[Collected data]
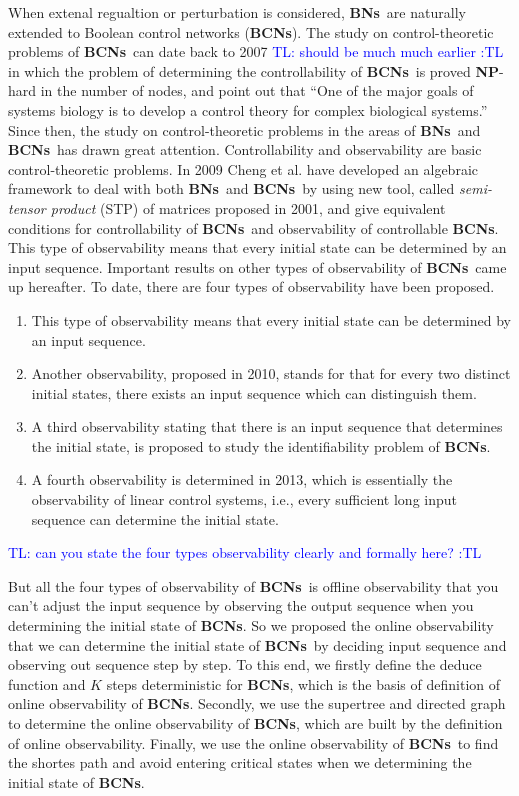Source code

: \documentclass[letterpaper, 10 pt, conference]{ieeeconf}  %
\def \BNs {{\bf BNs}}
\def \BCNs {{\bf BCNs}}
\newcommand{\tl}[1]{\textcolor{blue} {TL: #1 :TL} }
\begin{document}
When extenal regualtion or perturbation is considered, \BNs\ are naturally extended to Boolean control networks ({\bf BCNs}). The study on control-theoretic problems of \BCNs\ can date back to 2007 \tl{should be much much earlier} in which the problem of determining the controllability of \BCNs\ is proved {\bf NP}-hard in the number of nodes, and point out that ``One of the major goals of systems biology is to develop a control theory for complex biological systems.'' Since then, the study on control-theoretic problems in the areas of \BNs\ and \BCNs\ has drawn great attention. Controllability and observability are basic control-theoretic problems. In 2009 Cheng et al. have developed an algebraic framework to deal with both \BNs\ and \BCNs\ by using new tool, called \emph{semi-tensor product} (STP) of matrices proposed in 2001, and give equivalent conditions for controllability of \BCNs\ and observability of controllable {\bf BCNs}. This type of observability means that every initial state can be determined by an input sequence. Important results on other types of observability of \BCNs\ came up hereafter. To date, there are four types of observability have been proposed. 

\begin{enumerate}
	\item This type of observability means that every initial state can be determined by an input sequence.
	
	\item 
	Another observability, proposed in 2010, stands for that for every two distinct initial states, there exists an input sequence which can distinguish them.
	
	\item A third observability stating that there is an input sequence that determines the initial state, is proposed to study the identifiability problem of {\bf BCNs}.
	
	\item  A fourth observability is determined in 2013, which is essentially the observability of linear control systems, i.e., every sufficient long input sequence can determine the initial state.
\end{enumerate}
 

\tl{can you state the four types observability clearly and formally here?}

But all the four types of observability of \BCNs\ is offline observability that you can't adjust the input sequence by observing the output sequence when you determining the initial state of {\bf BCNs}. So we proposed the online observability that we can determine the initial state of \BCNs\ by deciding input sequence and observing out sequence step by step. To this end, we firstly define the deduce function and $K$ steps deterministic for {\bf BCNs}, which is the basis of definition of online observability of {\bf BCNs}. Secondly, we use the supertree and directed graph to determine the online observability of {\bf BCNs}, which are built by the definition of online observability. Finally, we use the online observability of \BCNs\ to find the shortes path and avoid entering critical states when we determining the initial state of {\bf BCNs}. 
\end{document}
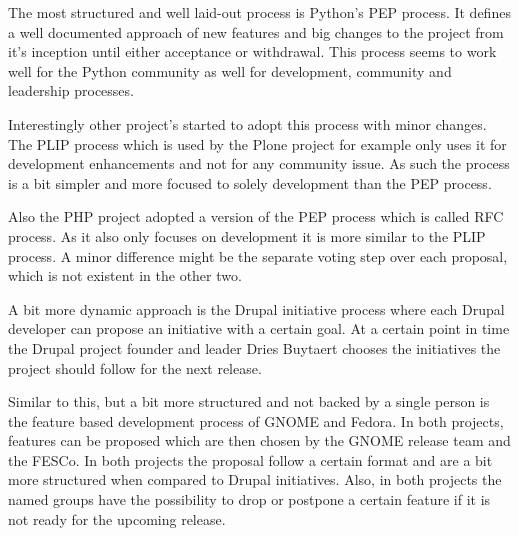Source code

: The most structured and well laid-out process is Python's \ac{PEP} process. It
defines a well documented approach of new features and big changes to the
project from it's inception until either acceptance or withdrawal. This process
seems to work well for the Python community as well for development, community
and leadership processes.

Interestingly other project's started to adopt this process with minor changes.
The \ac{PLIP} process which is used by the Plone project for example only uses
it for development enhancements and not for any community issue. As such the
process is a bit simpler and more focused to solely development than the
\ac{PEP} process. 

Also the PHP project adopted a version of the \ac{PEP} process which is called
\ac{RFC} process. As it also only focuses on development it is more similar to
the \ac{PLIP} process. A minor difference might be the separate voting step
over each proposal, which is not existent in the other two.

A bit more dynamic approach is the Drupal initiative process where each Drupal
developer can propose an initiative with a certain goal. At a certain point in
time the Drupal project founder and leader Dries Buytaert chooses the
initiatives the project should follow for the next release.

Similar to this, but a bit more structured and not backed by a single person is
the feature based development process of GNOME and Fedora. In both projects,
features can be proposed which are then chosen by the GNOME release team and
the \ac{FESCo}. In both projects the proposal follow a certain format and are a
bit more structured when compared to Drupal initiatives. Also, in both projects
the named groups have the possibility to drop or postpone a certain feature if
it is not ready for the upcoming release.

[Task prompt] The answer must be every line of the data that holds the word "release".

[Task response]
initiatives the project should follow for the next release.
features can be proposed which are then chosen by the GNOME release team and
it is not ready for the upcoming release.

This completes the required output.